Разин лежал, прикрыв глаза, стиснув зубы. Вдруг заболели сильно все раны: горела нога, ныло плечо, кровь не переставала сочиться из раны на голове. Но хуже телесной была боль другая — душевная, оттого, что побили, прогнали его, как последнего пса, мясники, с которыми так лихо он управлялся ранее. Обида поднималась в сердце на этих суетных крестьян, на черемису, чувашу, мордву. Вырвались они на волю, и не было на них никакого удержу. Что хотели, то и делали: то рвались на приступы, то уходили шарпать своих вотчинников и помещиков, то приходили обратно. Плохо слушались приказов, а только смотрели на него преданными глазами и, как чуть серчал он, валились на колени: «Батюшка, не гневись».
«Эх, горемыки!» В который уже раз говорил Разин про себя эти слова. Дать бы им в руки ружья, да научить ружейному и пушечному бою, да стройству; при их-то злобе против помещиков, при их-то силе, ловкости, сметке великие ратные дела можно было делать!

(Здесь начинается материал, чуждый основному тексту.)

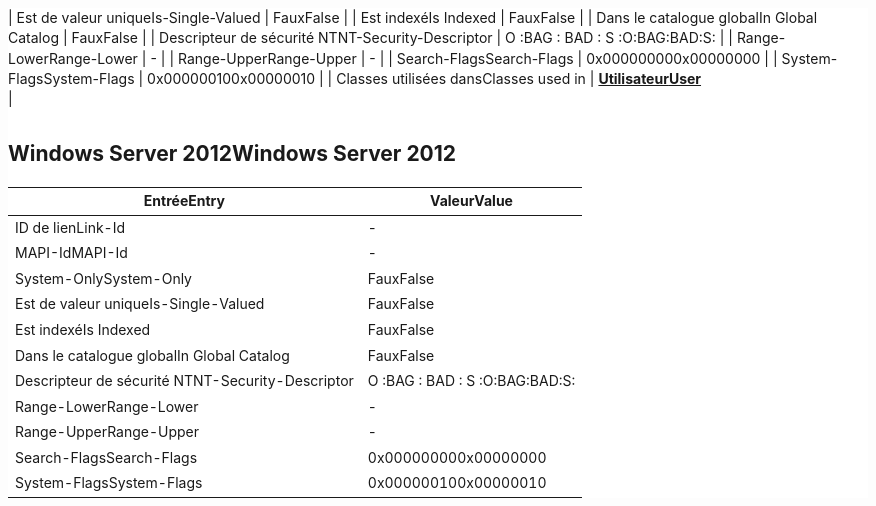 | <span data-ttu-id="0f644-228">Est de valeur unique</span><span class="sxs-lookup"><span data-stu-id="0f644-228">Is-Single-Valued</span></span>       | <span data-ttu-id="0f644-229">Faux</span><span class="sxs-lookup"><span data-stu-id="0f644-229">False</span></span>                             |
| <span data-ttu-id="0f644-230">Est indexé</span><span class="sxs-lookup"><span data-stu-id="0f644-230">Is Indexed</span></span>             | <span data-ttu-id="0f644-231">Faux</span><span class="sxs-lookup"><span data-stu-id="0f644-231">False</span></span>                             |
| <span data-ttu-id="0f644-232">Dans le catalogue global</span><span class="sxs-lookup"><span data-stu-id="0f644-232">In Global Catalog</span></span>      | <span data-ttu-id="0f644-233">Faux</span><span class="sxs-lookup"><span data-stu-id="0f644-233">False</span></span>                             |
| <span data-ttu-id="0f644-234">Descripteur de sécurité NT</span><span class="sxs-lookup"><span data-stu-id="0f644-234">NT-Security-Descriptor</span></span> | <span data-ttu-id="0f644-235">O :BAG : BAD : S :</span><span class="sxs-lookup"><span data-stu-id="0f644-235">O:BAG:BAD:S:</span></span>                      |
| <span data-ttu-id="0f644-236">Range-Lower</span><span class="sxs-lookup"><span data-stu-id="0f644-236">Range-Lower</span></span>            | \-                                |
| <span data-ttu-id="0f644-237">Range-Upper</span><span class="sxs-lookup"><span data-stu-id="0f644-237">Range-Upper</span></span>            | \-                                |
| <span data-ttu-id="0f644-238">Search-Flags</span><span class="sxs-lookup"><span data-stu-id="0f644-238">Search-Flags</span></span>           | <span data-ttu-id="0f644-239">0x00000000</span><span class="sxs-lookup"><span data-stu-id="0f644-239">0x00000000</span></span>                        |
| <span data-ttu-id="0f644-240">System-Flags</span><span class="sxs-lookup"><span data-stu-id="0f644-240">System-Flags</span></span>           | <span data-ttu-id="0f644-241">0x00000010</span><span class="sxs-lookup"><span data-stu-id="0f644-241">0x00000010</span></span>                        |
| <span data-ttu-id="0f644-242">Classes utilisées dans</span><span class="sxs-lookup"><span data-stu-id="0f644-242">Classes used in</span></span>        | [<span data-ttu-id="0f644-243">**Utilisateur**</span><span class="sxs-lookup"><span data-stu-id="0f644-243">**User**</span></span>](c-user.md)<br/> |



## <a name="windows-server-2012"></a><span data-ttu-id="0f644-244">Windows Server 2012</span><span class="sxs-lookup"><span data-stu-id="0f644-244">Windows Server 2012</span></span>



| <span data-ttu-id="0f644-245">Entrée</span><span class="sxs-lookup"><span data-stu-id="0f644-245">Entry</span></span> | <span data-ttu-id="0f644-246">Valeur</span><span class="sxs-lookup"><span data-stu-id="0f644-246">Value</span></span> |
|------------------------|-----------------------------------|
| <span data-ttu-id="0f644-247">ID de lien</span><span class="sxs-lookup"><span data-stu-id="0f644-247">Link-Id</span></span>                | \-                                |
| <span data-ttu-id="0f644-248">MAPI-Id</span><span class="sxs-lookup"><span data-stu-id="0f644-248">MAPI-Id</span></span>                | \-                                |
| <span data-ttu-id="0f644-249">System-Only</span><span class="sxs-lookup"><span data-stu-id="0f644-249">System-Only</span></span>            | <span data-ttu-id="0f644-250">Faux</span><span class="sxs-lookup"><span data-stu-id="0f644-250">False</span></span>                             |
| <span data-ttu-id="0f644-251">Est de valeur unique</span><span class="sxs-lookup"><span data-stu-id="0f644-251">Is-Single-Valued</span></span>       | <span data-ttu-id="0f644-252">Faux</span><span class="sxs-lookup"><span data-stu-id="0f644-252">False</span></span>                             |
| <span data-ttu-id="0f644-253">Est indexé</span><span class="sxs-lookup"><span data-stu-id="0f644-253">Is Indexed</span></span>             | <span data-ttu-id="0f644-254">Faux</span><span class="sxs-lookup"><span data-stu-id="0f644-254">False</span></span>                             |
| <span data-ttu-id="0f644-255">Dans le catalogue global</span><span class="sxs-lookup"><span data-stu-id="0f644-255">In Global Catalog</span></span>      | <span data-ttu-id="0f644-256">Faux</span><span class="sxs-lookup"><span data-stu-id="0f644-256">False</span></span>                             |
| <span data-ttu-id="0f644-257">Descripteur de sécurité NT</span><span class="sxs-lookup"><span data-stu-id="0f644-257">NT-Security-Descriptor</span></span> | <span data-ttu-id="0f644-258">O :BAG : BAD : S :</span><span class="sxs-lookup"><span data-stu-id="0f644-258">O:BAG:BAD:S:</span></span>                      |
| <span data-ttu-id="0f644-259">Range-Lower</span><span class="sxs-lookup"><span data-stu-id="0f644-259">Range-Lower</span></span>            | \-                                |
| <span data-ttu-id="0f644-260">Range-Upper</span><span class="sxs-lookup"><span data-stu-id="0f644-260">Range-Upper</span></span>            | \-                                |
| <span data-ttu-id="0f644-261">Search-Flags</span><span class="sxs-lookup"><span data-stu-id="0f644-261">Search-Flags</span></span>           | <span data-ttu-id="0f644-262">0x00000000</span><span class="sxs-lookup"><span data-stu-id="0f644-262">0x00000000</span></span>                        |
| <span data-ttu-id="0f644-263">System-Flags</span><span class="sxs-lookup"><span data-stu-id="0f644-263">System-Flags</span></span>           | <span data-ttu-id="0f644-264">0x00000010</span><span class="sxs-lookup"><span data-stu-id="0f644-264">0x00000010</span></span>                        |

Нет, не смог, да и не успел он совершить всего этого. Бунтовали они лихо, с удалью, размахом, но больно уж переменчивы были, непостоянны, как дети малые. И не привыкли еще пользоваться своей силой. Где-то они сейчас, секут их теперь, наверное, дворяне, топят в Волге, рассчитываются за все свои страхи и невзгоды. Жалел уже их Степан, свое огромное неудачливое воинство. Казаки — это другое. Эти видели виды, и ничем-то их не удивишь. Вот и сейчас: действовали быстро и четко, и ни слова упрека не услыхал от них Степан. Главное, уйти, увести с собой атамана, а там видно будет. Да и что за беда, что побили их. Под Рештом или под первой Астраханью еще хуже было — чуть в плен все войско не похватали, да выкрутились. Выкрутимся и сейчас.